(Rendered images with source text)
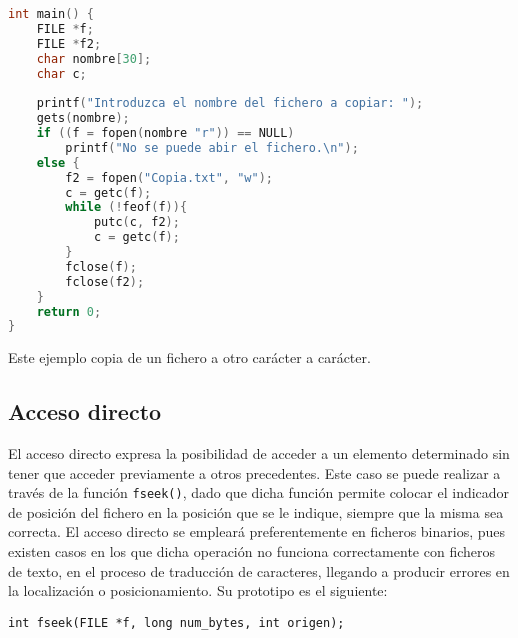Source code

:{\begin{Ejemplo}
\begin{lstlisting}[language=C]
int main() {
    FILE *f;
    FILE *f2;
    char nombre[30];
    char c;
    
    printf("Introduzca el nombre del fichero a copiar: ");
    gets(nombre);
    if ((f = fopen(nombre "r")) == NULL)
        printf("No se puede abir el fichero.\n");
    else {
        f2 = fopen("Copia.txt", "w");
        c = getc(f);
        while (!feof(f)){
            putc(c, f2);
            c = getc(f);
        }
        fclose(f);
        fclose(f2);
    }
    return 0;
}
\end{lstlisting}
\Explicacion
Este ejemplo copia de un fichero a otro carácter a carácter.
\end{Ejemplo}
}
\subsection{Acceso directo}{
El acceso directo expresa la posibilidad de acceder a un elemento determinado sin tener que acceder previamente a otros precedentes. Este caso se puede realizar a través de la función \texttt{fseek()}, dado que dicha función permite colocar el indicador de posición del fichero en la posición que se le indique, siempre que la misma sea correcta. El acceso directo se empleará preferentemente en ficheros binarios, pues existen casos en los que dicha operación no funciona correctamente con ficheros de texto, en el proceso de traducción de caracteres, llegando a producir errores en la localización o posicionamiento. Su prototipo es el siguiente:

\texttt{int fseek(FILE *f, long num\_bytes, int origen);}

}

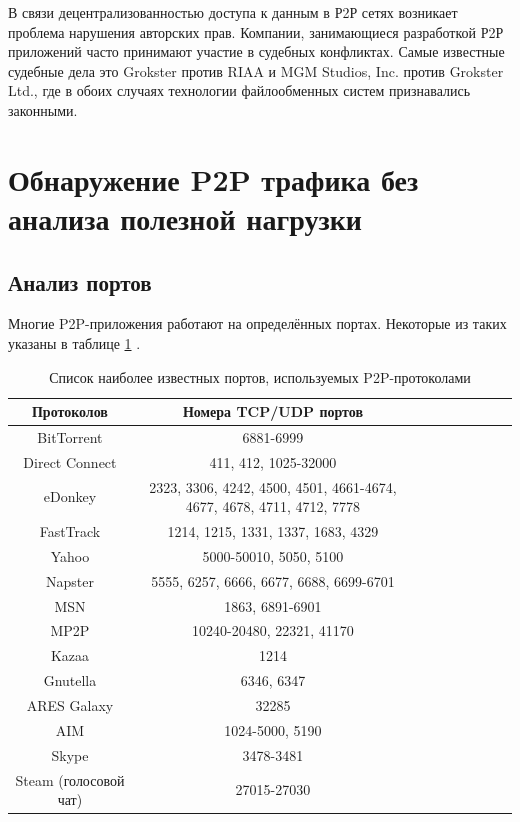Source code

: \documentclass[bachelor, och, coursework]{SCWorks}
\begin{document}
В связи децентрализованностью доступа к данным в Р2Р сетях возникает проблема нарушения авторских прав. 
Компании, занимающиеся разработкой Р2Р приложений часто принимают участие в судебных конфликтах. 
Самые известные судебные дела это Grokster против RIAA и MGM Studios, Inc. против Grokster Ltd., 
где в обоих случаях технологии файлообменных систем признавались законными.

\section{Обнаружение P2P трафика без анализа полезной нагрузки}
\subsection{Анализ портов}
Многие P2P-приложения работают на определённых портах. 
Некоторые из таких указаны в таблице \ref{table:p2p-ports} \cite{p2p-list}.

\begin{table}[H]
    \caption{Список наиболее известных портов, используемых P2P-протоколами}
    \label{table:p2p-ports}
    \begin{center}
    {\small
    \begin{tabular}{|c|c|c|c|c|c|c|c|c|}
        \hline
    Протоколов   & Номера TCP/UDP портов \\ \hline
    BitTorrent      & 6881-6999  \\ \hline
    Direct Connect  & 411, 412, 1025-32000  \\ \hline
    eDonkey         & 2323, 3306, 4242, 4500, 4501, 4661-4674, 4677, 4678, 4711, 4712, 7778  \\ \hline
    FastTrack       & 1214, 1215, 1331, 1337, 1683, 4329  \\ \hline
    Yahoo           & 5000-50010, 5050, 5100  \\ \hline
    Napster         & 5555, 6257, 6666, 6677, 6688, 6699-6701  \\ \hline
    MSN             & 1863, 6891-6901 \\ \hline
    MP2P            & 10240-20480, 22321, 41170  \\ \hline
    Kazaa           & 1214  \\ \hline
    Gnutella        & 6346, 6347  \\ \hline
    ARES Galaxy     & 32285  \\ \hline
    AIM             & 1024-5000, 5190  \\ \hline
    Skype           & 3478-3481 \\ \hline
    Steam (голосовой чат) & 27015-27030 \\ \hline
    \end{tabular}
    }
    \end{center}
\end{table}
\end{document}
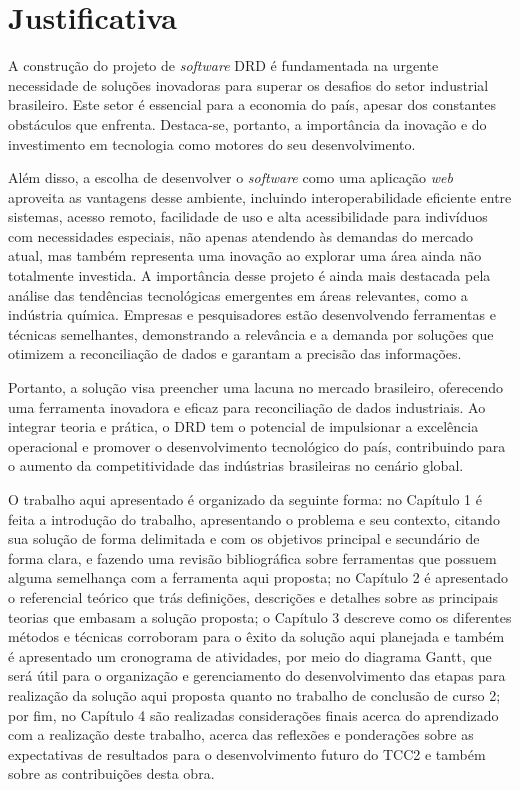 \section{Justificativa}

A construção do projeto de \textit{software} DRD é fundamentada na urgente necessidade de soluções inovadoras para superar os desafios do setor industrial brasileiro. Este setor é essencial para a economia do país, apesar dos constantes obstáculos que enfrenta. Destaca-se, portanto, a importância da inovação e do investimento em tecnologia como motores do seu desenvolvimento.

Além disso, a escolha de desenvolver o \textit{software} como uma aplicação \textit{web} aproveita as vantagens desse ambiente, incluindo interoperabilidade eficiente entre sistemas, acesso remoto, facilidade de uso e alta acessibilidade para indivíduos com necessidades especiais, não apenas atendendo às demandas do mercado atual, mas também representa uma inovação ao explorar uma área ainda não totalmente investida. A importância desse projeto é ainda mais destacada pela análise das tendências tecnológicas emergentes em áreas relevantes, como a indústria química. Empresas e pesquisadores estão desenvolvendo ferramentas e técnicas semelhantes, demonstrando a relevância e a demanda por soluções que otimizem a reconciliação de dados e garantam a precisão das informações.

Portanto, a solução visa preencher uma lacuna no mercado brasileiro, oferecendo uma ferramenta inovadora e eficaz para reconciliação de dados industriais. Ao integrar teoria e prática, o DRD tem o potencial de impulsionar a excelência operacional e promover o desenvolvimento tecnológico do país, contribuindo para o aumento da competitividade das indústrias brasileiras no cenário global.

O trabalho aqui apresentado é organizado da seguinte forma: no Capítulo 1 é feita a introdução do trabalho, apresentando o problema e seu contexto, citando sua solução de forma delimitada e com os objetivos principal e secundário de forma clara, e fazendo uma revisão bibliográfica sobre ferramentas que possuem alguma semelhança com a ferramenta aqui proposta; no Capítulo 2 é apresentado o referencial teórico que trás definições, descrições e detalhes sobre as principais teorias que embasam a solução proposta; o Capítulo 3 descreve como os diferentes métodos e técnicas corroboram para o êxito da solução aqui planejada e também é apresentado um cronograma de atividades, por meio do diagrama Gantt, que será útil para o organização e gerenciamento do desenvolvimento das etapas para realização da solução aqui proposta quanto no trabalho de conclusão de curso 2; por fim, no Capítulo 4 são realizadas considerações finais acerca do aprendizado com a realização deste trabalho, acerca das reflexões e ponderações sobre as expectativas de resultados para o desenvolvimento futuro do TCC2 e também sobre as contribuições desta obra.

Work task -
Your task is to repeat exactly the lines from the beginning of the data to the line that contains "Компании, занимающиеся разработкой", both ends included, leaving out pictures.

Task answer -
Source code

:{\begin{Ejemplo}
\begin{lstlisting}[language=C]
int main() {
    FILE *f;
    FILE *f2;
    char nombre[30];
    char c;
    
    printf("Introduzca el nombre del fichero a copiar: ");
    gets(nombre);
    if ((f = fopen(nombre "r")) == NULL)
        printf("No se puede abir el fichero.\n");
    else {
        f2 = fopen("Copia.txt", "w");
        c = getc(f);
        while (!feof(f)){
            putc(c, f2);
            c = getc(f);
        }
        fclose(f);
        fclose(f2);
    }
    return 0;
}
\end{lstlisting}
\Explicacion
Este ejemplo copia de un fichero a otro carácter a carácter.
\end{Ejemplo}
}
\subsection{Acceso directo}{
El acceso directo expresa la posibilidad de acceder a un elemento determinado sin tener que acceder previamente a otros precedentes. Este caso se puede realizar a través de la función \texttt{fseek()}, dado que dicha función permite colocar el indicador de posición del fichero en la posición que se le indique, siempre que la misma sea correcta. El acceso directo se empleará preferentemente en ficheros binarios, pues existen casos en los que dicha operación no funciona correctamente con ficheros de texto, en el proceso de traducción de caracteres, llegando a producir errores en la localización o posicionamiento. Su prototipo es el siguiente:

\texttt{int fseek(FILE *f, long num\_bytes, int origen);}

}

Source code

: \documentclass[bachelor, och, coursework]{SCWorks}
\begin{document}
В связи децентрализованностью доступа к данным в Р2Р сетях возникает проблема нарушения авторских прав. 
Компании, занимающиеся разработкой Р2Р приложений часто принимают участие в судебных конфликтах. 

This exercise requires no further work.